_What you are asked to do_. Search the entries below for the word "platform", then copy each line in which it is found.

[Plain-text document sources]
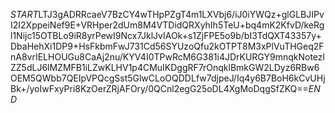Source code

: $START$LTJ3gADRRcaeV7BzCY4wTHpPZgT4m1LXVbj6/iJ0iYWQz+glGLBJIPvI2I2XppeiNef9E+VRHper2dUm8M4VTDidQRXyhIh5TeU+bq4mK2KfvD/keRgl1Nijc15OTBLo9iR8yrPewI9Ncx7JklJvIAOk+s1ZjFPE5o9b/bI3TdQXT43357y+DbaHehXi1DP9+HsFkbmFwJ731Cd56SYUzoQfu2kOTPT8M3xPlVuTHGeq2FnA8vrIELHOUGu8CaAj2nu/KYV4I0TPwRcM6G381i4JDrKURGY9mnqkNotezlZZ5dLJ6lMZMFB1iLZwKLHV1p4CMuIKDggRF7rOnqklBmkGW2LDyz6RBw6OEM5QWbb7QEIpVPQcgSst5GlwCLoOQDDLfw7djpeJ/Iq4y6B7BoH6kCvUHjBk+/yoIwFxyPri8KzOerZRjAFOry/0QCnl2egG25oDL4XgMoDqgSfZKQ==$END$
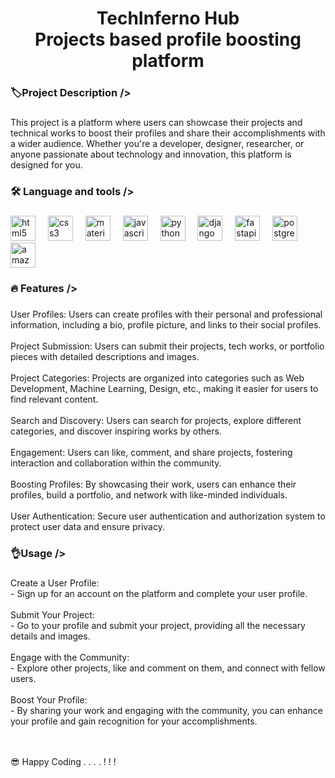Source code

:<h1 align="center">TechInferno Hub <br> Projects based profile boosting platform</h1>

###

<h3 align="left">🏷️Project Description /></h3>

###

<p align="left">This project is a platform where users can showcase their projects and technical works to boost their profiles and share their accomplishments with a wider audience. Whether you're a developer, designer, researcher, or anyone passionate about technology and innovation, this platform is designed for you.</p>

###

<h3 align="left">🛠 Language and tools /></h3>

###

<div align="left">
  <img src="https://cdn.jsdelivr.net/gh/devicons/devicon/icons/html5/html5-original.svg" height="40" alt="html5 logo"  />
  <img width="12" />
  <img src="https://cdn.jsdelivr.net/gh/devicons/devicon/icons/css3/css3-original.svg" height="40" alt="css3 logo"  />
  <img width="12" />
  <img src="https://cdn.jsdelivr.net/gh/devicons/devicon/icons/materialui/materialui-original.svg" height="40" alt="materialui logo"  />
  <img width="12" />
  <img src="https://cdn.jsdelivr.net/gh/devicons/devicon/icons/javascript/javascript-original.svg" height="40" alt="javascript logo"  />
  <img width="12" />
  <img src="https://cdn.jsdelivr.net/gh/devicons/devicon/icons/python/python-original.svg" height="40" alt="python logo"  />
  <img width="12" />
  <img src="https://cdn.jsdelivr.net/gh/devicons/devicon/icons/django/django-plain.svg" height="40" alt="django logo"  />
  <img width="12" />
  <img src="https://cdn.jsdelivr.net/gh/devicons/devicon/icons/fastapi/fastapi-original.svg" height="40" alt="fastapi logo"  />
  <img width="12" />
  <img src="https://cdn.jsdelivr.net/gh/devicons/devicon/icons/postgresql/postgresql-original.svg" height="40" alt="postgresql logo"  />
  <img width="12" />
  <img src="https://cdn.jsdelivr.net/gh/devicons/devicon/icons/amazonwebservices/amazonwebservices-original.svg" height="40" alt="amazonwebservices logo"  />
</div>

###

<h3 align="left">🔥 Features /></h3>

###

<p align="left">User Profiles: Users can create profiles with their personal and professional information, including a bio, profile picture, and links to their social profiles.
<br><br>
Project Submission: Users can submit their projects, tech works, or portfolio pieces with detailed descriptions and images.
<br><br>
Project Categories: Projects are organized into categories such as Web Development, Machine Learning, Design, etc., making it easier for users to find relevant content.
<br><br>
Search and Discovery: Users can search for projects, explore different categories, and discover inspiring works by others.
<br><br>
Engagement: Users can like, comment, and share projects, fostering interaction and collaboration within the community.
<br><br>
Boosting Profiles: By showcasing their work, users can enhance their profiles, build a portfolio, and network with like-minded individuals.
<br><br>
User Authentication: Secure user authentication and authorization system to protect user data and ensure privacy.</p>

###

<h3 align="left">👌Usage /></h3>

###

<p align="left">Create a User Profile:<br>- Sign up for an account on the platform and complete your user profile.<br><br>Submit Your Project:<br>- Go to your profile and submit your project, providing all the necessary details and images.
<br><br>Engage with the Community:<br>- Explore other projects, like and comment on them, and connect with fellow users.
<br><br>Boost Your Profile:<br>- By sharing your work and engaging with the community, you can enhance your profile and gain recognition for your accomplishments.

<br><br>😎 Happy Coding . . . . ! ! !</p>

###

_Solution to this task_.
:<h1 align="center">TechInferno Hub <br> Projects based profile boosting platform</h1>
<p align="left">This project is a platform where users can showcase their projects and technical works to boost their profiles and share their accomplishments with a wider audience. Whether you're a developer, designer, researcher, or anyone passionate about technology and innovation, this platform is designed for you.</p>
<p align="left">Create a User Profile:<br>- Sign up for an account on the platform and complete your user profile.<br><br>Submit Your Project:<br>- Go to your profile and submit your project, providing all the necessary details and images.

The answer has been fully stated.